Dilekçe, 6 Nisan'da Beyaz Saray resmi sitesine kondu. Bir ay içinde 100 bin imza toplanması halinde Beyaz Saray Başkanı ya da Beyaz Saray dilekçeye resmi bir cevap vermek durumunda kalacak.
Camalov, "Dilekçeye ABD Beyaz Saray yetkililerinin cevap vermesi için 100 bin imza yetse de en az 1 milyon imza toplamayı hedefliyoruz. Söz konusu imza kampanyası için Azerbaycanlı kardeşlerimizin Türkiye’den beklentisi büyük. Bu hususta Türkiye'nin desteğine güveniyoruz." diye konuştu.
Konuya ilişkin Türkiye'de www.isgaledurde.com sitesi kurulduğunun da altını çizen Camalov, siteye hem Beyaz Saray resmi sitesinin dilekçe bölümüne kolayca ulaşmak için link hem de Türkçe işlemin nasıl yapılacağına dair görseller konulduğunu aktardı.
- AKPM'nin 2085 sayılı kararı
AKPM, 2085 sayılı kararında Ermenistan'ın işgali altında bulunan Dağlık Karabağ'dan bir an önce çekilmesi çağrısında bulunuyor.

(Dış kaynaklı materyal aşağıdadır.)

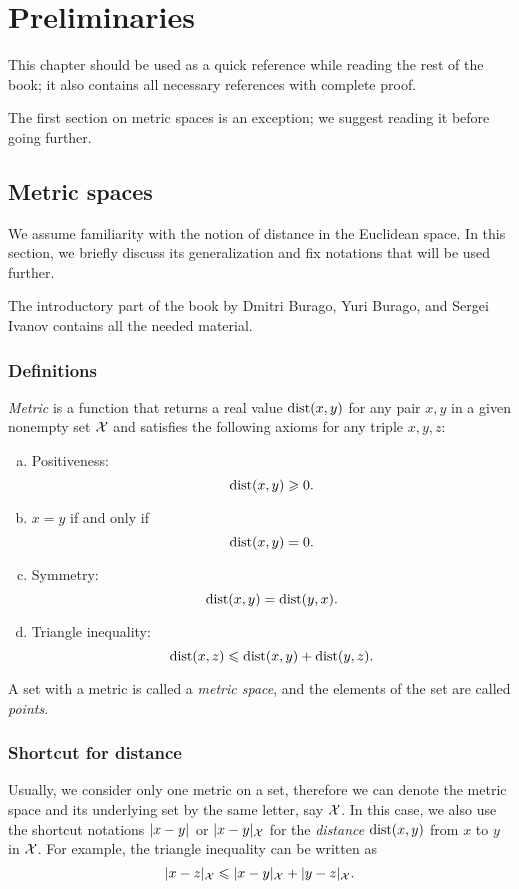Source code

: \chapter*{Preliminaries}

This chapter should be used as a quick reference while reading the rest of the book;
it also contains all necessary references with complete proof.

The first section on metric spaces is an exception;
we suggest reading it before going further.

\section{Metric spaces}\label{sec:metric-spcaes}

We assume familiarity with the notion of distance in the 
Euclidean space.
In this section, we briefly discuss its generalization and fix notations that will be used further.

The introductory part of the book by Dmitri Burago, Yuri Burago, and Sergei Ivanov \cite{burago-burago-ivanov} contains all the needed material.

\subsection*{Definitions}

\emph{Metric} is a function that returns a real value $\mathop{\rm dist}\nolimits(x,y)$ for any pair $x,y$ in a given nonempty set $\mathcal{X}$  and satisfies the following axioms for any triple $x,y,z$: \label{page:def:metric}
\begin{enumerate}[(a)]
\item\label{def:metric-space:a} Positiveness: 
$$\mathop{\rm dist}\nolimits(x,y)\geqslant 0.$$
\item\label{def:metric-space:b} $x=y$ if and only if 
$$\mathop{\rm dist}\nolimits(x,y)=0.$$
\item\label{def:metric-space:c} Symmetry: $$\mathop{\rm dist}\nolimits(x, y) = \mathop{\rm dist}\nolimits(y, x).$$
\item\label{def:metric-space:d} Triangle inequality: 
$$\mathop{\rm dist}\nolimits(x, z) \leqslant \mathop{\rm dist}\nolimits(x, y) + \mathop{\rm dist}\nolimits(y, z).$$
\end{enumerate}

A set with a metric is called a \emph{metric space}, and the elements of the set are called \emph{points}.

\subsection*{Shortcut for distance}
Usually, we consider only one metric on a set, therefore we can denote the metric space and its underlying set by the same letter, say $\mathcal{X}$.
In this case, we also use the shortcut notations $\dist{x}{y}{}$ or $\dist{x}{y}{\spc{X}}$  for the {}\emph{distance} $\mathop{\rm dist}\nolimits(x,y)$ from $x$ to $y$ in $\mathcal{X}$.
For example, the triangle inequality can be written as 
$$\dist{x}{z}{\spc{X}}\le \dist{x}{y}{\spc{X}}+\dist{y}{z}{\spc{X}}.$$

Ermenistan'ın işgali altında olan topraklarda bulunan Serseng Barajı'nın da 20 yıldır düzenli olarak bakım görmekten mahrum bırakıldığının kaydedildiği kararda, barajın doğal felakete neden olmasının yanı sıra insan hayatının kaybına sebebiyet verecek yeni insani krizlerin çıkmasına yol açacağı vurgulanıyor.
Suyu yaşamın kaynağı olarak tanımlayan, hiçbir devletin suyu masum insanlara zarar vermek için bir araç olarak kullanılamayacağına dikkat çekilen kararda, bunun çevresel ve insani sorunlara yol açacağı ifade ediliyor.